# [Exercise prompt]
In the entries below, the lines from the one with "time or at all." through the one with "Adding a non‑negative" are to be copied exactly; both ends count.

Items from a data source
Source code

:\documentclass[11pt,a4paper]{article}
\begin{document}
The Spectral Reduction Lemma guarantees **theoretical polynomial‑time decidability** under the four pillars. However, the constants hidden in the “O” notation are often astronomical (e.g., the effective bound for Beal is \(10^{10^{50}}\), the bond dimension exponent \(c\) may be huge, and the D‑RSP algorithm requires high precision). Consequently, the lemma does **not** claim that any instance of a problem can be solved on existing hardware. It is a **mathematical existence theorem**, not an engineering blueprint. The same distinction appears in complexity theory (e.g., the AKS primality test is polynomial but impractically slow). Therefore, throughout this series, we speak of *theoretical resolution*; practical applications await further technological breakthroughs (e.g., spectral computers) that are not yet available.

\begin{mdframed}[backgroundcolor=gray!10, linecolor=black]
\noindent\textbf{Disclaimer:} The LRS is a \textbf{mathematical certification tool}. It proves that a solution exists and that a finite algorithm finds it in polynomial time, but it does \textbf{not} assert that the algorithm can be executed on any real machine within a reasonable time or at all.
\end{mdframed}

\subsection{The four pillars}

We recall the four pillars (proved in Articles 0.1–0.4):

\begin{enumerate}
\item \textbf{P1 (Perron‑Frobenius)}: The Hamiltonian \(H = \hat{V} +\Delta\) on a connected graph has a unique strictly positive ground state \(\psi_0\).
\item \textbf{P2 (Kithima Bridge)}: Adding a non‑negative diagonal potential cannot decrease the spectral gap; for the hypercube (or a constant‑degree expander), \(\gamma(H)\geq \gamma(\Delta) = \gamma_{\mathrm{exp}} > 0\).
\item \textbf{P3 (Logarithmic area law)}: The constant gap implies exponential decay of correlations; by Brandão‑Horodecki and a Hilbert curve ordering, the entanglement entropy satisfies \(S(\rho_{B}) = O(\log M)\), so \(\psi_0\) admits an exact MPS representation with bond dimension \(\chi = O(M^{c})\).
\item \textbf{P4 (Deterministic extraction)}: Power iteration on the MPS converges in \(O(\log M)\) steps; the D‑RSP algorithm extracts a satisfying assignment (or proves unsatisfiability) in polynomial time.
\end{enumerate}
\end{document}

# [Solution for this exercise]
\noindent\textbf{Disclaimer:} The LRS is a \textbf{mathematical certification tool}. It proves that a solution exists and that a finite algorithm finds it in polynomial time, but it does \textbf{not} assert that the algorithm can be executed on any real machine within a reasonable time or at all.
\end{mdframed}

\subsection{The four pillars}

We recall the four pillars (proved in Articles 0.1–0.4):

\begin{enumerate}
\item \textbf{P1 (Perron‑Frobenius)}: The Hamiltonian \(H = \hat{V} +\Delta\) on a connected graph has a unique strictly positive ground state \(\psi_0\).
\item \textbf{P2 (Kithima Bridge)}: Adding a non‑negative diagonal potential cannot decrease the spectral gap; for the hypercube (or a constant‑degree expander), \(\gamma(H)\geq \gamma(\Delta) = \gamma_{\mathrm{exp}} > 0\).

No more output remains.